Assignment: Count how many lines of the data below contain the string "commandcore"; the reply should be that number alone.

Saved data entries:
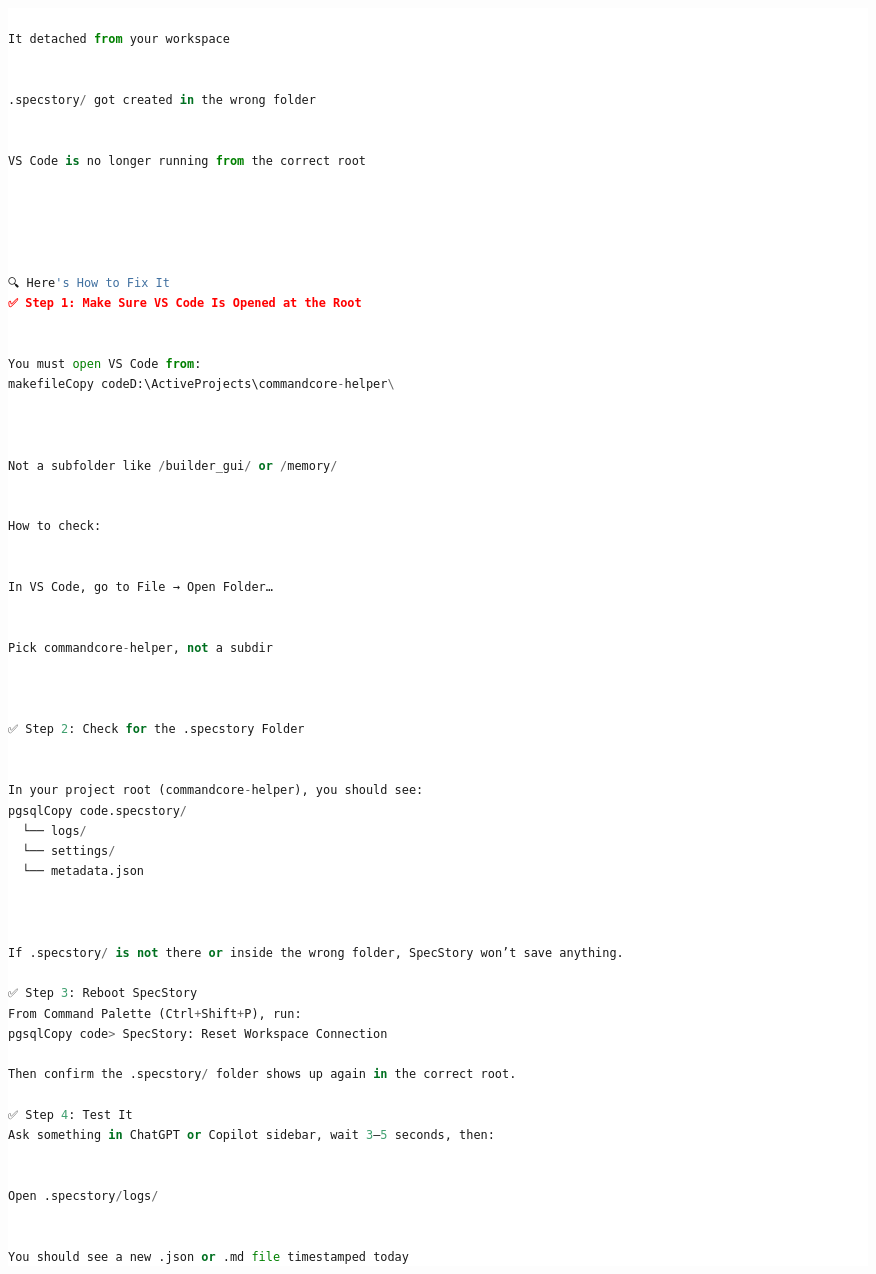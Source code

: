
 ```python

It detached from your workspace


.specstory/ got created in the wrong folder


VS Code is no longer running from the correct root





🔍 Here's How to Fix It
✅ Step 1: Make Sure VS Code Is Opened at the Root


You must open VS Code from:
makefileCopy codeD:\ActiveProjects\commandcore-helper\



Not a subfolder like /builder_gui/ or /memory/


How to check:


In VS Code, go to File → Open Folder…


Pick commandcore-helper, not a subdir



✅ Step 2: Check for the .specstory Folder


In your project root (commandcore-helper), you should see:
pgsqlCopy code.specstory/
  └── logs/
  └── settings/
  └── metadata.json



If .specstory/ is not there or inside the wrong folder, SpecStory won’t save anything.

✅ Step 3: Reboot SpecStory
From Command Palette (Ctrl+Shift+P), run:
pgsqlCopy code> SpecStory: Reset Workspace Connection

Then confirm the .specstory/ folder shows up again in the correct root.

✅ Step 4: Test It
Ask something in ChatGPT or Copilot sidebar, wait 3–5 seconds, then:


Open .specstory/logs/


You should see a new .json or .md file timestamped today

```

Written solution: 3